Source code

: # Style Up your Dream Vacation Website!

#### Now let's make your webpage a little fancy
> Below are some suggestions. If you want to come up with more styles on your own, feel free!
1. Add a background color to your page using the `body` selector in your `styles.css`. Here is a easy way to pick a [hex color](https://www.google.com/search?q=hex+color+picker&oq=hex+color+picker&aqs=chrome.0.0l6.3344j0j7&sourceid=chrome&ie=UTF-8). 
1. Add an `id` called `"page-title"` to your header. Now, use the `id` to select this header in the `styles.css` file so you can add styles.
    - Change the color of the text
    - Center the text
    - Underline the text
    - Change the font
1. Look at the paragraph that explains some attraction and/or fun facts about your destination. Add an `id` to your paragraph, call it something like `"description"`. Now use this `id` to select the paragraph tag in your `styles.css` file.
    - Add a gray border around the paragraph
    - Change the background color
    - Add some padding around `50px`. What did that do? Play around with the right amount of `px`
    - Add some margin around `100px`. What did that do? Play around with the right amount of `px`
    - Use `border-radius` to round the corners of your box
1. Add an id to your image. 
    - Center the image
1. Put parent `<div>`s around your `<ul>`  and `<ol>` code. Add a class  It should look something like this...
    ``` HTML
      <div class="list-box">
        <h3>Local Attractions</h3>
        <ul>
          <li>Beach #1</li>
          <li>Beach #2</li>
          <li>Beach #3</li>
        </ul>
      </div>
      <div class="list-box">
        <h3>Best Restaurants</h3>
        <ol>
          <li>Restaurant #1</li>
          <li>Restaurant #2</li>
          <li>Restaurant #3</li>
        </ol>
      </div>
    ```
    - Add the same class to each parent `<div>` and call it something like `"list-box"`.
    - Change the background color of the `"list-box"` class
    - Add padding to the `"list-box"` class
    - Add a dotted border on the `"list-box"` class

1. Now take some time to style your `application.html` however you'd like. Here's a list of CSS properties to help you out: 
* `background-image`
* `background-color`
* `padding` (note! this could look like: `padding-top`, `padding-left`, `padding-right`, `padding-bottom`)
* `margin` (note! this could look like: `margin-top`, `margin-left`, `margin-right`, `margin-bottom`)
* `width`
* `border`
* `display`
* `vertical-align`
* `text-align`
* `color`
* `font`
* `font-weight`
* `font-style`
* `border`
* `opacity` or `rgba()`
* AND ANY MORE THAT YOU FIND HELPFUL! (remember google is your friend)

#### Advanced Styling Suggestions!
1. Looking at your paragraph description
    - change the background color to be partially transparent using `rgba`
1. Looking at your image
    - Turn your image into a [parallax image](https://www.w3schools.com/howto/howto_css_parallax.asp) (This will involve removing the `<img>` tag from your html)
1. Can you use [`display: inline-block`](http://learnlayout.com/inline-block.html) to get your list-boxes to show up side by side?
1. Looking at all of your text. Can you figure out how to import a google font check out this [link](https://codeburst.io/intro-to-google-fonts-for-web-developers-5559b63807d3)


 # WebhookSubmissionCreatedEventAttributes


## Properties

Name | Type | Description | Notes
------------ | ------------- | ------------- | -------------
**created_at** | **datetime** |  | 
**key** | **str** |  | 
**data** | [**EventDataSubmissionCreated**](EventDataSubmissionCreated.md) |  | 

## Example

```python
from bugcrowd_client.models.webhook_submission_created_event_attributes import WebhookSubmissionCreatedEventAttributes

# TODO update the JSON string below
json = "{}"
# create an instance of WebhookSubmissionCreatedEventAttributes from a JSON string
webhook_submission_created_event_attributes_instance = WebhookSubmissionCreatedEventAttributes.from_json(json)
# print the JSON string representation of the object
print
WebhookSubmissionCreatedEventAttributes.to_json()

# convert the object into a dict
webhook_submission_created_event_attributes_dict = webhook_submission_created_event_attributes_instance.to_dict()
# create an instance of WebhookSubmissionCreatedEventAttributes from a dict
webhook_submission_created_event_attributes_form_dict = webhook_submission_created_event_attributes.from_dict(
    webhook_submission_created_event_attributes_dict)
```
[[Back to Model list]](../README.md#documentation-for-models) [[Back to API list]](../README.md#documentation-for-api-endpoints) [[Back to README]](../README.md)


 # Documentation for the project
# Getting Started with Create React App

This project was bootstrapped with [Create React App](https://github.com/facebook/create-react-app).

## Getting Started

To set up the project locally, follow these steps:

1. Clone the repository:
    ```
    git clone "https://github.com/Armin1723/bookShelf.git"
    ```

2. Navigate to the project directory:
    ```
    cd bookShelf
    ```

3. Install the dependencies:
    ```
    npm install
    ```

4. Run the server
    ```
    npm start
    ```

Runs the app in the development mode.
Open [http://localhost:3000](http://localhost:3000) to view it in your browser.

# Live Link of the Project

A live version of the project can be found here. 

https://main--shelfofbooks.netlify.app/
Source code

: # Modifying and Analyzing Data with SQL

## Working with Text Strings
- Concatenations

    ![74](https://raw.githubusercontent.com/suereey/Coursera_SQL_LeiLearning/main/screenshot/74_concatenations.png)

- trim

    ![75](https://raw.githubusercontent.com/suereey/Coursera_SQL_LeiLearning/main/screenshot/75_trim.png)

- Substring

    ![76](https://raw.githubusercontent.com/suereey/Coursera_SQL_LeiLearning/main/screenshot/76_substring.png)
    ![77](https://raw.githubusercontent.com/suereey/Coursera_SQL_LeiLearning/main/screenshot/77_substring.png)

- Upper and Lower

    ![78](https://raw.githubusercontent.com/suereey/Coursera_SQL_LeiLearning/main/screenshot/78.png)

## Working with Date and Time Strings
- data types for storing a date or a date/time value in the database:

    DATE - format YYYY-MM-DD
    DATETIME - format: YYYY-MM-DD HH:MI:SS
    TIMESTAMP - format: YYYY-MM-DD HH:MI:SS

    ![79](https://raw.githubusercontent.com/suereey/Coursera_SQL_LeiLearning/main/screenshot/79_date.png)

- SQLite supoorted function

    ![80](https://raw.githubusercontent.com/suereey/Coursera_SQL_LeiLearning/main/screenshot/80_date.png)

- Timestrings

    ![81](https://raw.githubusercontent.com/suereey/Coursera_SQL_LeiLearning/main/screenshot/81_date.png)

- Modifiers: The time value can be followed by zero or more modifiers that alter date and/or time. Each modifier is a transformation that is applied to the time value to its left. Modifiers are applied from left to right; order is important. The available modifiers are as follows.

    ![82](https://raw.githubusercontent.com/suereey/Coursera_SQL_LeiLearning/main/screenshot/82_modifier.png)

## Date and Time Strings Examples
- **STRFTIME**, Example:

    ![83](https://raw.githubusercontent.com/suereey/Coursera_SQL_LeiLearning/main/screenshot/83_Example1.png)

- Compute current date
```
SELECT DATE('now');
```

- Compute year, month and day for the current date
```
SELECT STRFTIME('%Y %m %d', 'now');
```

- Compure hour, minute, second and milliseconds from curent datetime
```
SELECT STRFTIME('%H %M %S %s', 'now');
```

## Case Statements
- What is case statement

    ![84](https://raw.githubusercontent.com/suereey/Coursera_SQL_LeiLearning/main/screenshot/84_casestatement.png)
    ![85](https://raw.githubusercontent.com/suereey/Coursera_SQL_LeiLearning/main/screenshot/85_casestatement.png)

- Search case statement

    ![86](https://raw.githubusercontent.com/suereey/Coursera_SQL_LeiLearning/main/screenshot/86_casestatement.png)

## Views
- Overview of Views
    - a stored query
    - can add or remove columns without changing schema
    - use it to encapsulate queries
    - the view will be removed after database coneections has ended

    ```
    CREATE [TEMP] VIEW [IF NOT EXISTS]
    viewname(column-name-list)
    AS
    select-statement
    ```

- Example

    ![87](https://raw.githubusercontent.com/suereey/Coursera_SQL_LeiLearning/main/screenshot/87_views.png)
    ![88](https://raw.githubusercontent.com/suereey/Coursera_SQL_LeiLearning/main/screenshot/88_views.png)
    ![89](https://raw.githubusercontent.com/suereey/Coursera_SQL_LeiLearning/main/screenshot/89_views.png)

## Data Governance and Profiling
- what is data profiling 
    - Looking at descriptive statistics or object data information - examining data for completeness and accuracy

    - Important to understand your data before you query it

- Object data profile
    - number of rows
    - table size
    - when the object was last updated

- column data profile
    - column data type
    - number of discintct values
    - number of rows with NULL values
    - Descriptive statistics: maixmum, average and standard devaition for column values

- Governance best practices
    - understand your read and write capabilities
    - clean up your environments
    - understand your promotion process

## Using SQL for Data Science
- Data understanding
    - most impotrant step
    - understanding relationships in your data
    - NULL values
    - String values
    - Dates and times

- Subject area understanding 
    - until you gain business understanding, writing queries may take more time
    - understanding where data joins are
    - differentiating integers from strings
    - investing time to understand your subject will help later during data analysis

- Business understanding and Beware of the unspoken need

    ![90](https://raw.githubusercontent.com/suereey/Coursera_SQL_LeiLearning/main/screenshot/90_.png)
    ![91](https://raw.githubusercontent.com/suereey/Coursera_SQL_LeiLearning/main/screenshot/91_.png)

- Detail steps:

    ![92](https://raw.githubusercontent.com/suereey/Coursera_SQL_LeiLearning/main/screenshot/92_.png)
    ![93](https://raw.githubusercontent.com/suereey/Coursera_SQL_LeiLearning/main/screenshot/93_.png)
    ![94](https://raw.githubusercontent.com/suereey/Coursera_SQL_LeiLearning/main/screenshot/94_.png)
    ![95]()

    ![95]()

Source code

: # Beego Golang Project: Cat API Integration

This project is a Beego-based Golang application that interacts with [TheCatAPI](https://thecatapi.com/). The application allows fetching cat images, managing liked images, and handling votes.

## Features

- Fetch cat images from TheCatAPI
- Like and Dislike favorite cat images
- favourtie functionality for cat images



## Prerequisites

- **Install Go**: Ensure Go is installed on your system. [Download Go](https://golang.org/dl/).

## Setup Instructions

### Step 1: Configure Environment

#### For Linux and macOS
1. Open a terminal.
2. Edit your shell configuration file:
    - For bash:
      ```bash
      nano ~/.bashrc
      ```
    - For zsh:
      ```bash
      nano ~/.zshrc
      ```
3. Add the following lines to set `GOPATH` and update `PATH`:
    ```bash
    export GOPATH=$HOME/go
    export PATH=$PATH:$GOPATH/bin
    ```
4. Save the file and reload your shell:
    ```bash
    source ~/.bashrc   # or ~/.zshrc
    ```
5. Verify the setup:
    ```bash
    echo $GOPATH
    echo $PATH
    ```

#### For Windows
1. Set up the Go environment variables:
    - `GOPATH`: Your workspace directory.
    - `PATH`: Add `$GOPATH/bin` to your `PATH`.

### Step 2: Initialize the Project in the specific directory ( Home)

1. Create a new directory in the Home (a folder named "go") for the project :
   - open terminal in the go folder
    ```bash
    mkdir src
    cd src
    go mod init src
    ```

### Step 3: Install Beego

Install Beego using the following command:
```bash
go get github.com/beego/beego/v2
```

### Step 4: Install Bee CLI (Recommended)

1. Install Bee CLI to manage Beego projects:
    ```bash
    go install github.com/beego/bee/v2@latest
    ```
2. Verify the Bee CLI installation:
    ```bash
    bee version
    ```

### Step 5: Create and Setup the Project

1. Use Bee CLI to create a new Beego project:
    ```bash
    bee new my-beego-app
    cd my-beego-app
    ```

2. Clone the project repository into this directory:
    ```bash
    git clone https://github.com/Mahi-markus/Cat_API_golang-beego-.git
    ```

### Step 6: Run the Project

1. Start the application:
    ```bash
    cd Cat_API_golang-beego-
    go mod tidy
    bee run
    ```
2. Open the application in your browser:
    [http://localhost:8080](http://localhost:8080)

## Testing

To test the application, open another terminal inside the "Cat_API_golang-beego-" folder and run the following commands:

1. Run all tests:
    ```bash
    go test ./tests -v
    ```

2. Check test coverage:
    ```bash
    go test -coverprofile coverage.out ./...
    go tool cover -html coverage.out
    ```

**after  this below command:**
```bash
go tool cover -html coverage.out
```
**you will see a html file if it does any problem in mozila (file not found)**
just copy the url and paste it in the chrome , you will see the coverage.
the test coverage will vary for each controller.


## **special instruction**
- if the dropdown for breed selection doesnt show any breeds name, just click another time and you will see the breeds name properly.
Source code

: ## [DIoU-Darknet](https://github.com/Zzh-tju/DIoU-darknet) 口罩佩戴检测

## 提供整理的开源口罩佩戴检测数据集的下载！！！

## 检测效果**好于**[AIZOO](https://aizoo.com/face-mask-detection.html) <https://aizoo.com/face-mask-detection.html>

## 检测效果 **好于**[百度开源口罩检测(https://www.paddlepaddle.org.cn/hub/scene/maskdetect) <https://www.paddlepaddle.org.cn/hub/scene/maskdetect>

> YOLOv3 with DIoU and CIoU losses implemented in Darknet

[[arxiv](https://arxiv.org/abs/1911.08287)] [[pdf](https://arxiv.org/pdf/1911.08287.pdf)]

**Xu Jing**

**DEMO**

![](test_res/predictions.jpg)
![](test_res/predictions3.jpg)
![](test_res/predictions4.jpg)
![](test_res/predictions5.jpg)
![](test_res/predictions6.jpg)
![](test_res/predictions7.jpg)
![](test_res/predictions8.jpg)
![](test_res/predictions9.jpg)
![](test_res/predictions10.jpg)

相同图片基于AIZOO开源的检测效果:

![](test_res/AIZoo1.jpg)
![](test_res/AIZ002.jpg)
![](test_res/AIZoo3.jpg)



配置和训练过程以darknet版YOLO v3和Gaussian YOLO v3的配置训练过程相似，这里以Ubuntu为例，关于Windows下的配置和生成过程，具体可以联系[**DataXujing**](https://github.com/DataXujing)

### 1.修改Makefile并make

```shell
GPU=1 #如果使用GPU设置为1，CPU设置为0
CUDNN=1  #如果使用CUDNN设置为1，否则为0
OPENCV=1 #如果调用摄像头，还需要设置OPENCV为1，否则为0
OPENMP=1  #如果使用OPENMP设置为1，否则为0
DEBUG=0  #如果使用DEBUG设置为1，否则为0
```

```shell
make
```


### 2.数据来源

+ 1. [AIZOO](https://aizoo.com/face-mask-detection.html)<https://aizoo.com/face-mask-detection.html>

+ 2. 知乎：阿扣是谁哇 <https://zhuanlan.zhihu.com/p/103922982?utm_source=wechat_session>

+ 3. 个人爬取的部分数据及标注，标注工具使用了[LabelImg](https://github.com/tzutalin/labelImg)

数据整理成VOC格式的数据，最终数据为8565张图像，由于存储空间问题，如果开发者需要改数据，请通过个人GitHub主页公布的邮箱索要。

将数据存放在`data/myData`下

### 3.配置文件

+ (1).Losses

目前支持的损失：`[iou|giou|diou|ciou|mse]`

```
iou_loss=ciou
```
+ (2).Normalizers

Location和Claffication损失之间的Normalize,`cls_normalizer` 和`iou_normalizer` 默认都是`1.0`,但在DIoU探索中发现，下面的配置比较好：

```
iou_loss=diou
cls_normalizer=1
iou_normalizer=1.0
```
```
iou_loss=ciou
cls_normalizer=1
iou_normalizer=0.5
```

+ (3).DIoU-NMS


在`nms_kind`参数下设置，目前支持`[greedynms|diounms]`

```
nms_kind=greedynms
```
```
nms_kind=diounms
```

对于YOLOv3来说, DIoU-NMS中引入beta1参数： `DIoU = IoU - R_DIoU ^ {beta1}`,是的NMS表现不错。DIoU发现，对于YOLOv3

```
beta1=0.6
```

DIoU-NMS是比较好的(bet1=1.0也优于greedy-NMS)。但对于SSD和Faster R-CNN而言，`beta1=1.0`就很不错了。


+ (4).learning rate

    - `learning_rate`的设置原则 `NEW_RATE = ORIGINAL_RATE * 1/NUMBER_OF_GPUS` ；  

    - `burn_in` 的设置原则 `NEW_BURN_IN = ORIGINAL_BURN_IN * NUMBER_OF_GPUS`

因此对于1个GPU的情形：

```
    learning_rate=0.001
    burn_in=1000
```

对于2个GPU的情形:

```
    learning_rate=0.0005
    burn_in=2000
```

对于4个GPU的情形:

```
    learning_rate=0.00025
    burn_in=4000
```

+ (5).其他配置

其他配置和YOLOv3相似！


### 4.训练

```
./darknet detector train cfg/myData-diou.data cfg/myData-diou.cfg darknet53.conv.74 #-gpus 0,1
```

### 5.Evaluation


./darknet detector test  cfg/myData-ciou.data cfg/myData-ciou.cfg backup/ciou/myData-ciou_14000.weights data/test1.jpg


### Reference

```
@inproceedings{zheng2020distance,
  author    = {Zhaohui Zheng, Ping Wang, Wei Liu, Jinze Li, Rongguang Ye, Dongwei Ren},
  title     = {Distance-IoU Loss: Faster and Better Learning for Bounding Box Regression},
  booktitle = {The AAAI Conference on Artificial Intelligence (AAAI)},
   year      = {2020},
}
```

^^^^^^^^^^^^^^^^

Assignment
Take the word "bookShelf" and find each line of the material that contains it. Copy those lines.

Solution for this exercise
    git clone "https://github.com/Armin1723/bookShelf.git"
    cd bookShelf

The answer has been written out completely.